Das neunte DTM-Rennen begann am Samstagmittag mit einer hektischen Anfangsphase und musste nach mehreren Kollisionen unterbrochen werden. Nach dem Re-Start blieb Pole-Setter Aitken in Führung, dahinter schob sich Green auf Platz zwei vor. Luca Engstler (Kempten/TGI Team Lamborghini by GRT), Lucas Auer (A/Mercedes-AMG Team Landgraf) und Jordan Pepper (ZA/TGI Team Lamborghini by GRT) folgten auf den Rängen drei bis fünf.

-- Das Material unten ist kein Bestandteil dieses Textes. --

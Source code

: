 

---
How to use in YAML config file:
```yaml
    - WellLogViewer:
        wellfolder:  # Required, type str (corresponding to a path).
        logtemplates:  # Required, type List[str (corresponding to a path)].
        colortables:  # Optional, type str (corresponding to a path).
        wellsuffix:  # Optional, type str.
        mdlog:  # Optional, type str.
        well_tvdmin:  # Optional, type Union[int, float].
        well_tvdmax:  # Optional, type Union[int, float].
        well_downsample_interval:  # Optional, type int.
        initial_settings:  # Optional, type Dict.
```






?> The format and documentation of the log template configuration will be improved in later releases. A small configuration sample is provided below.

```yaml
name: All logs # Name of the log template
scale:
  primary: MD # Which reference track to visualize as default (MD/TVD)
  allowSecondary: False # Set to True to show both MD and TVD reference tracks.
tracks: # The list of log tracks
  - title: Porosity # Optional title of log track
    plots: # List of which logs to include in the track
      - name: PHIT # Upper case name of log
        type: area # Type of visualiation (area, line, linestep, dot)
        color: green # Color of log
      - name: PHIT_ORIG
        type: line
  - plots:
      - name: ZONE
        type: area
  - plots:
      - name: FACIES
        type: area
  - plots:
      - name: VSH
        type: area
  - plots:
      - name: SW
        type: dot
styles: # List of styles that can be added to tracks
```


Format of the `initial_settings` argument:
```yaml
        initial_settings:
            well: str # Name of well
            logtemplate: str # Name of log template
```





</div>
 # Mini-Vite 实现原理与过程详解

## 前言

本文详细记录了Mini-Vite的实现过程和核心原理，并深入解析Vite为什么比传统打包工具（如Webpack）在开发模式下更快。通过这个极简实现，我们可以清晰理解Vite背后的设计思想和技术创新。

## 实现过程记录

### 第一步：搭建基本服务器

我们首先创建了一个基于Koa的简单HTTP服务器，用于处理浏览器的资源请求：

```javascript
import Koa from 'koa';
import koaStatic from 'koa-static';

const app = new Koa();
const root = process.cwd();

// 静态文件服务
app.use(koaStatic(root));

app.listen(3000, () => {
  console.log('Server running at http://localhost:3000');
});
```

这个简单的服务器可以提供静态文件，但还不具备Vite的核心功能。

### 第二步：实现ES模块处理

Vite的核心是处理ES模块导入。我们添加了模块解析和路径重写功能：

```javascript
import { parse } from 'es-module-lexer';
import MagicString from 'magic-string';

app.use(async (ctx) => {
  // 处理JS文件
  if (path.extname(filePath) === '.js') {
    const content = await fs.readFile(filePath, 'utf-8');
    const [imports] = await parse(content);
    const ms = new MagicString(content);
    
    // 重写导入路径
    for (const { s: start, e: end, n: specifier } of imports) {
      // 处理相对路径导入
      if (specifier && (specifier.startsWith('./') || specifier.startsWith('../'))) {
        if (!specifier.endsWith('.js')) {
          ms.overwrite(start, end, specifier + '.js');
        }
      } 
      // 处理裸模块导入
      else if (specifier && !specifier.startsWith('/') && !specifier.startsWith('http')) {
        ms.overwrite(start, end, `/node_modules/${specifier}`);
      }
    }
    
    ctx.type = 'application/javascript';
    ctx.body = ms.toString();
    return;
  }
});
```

Feller, der sich auf Position sieben vorgekämpft hatte, absolvierte als erster Pilot seinen Pflicht-Boxenstopp und machte mit dieser Taktik weitere Plätze gut. Aitken holte sich als letzter Fahrer neue Pirelli-Slicks und wurde kurz danach mit noch kalten Pneus von dem Audi-Piloten überholt. Die Zuschauer sahen über mehrere Runden einen fantastischen Zweikampf zwischen dem Schweizer und dem Briten. Im 29. Umlauf gelang Aitken die rennentscheidende Attacke. Green konnte sich ebenfalls an Feller vorbeischieben, nachdem er sich kurz zuvor in einem Tür-an-Tür-Duell gegen Marco Wittmann (Fürth/Schubert Motorsport) durchgesetzt hatte. In dieser Reihenfolge überquerten die Top-Drei die Ziellinie. Platz vier ging an Pepper, Wittmann machte dank eines ebenfalls frühen Boxenstopps neun Ränge gut und wurde Fünfter.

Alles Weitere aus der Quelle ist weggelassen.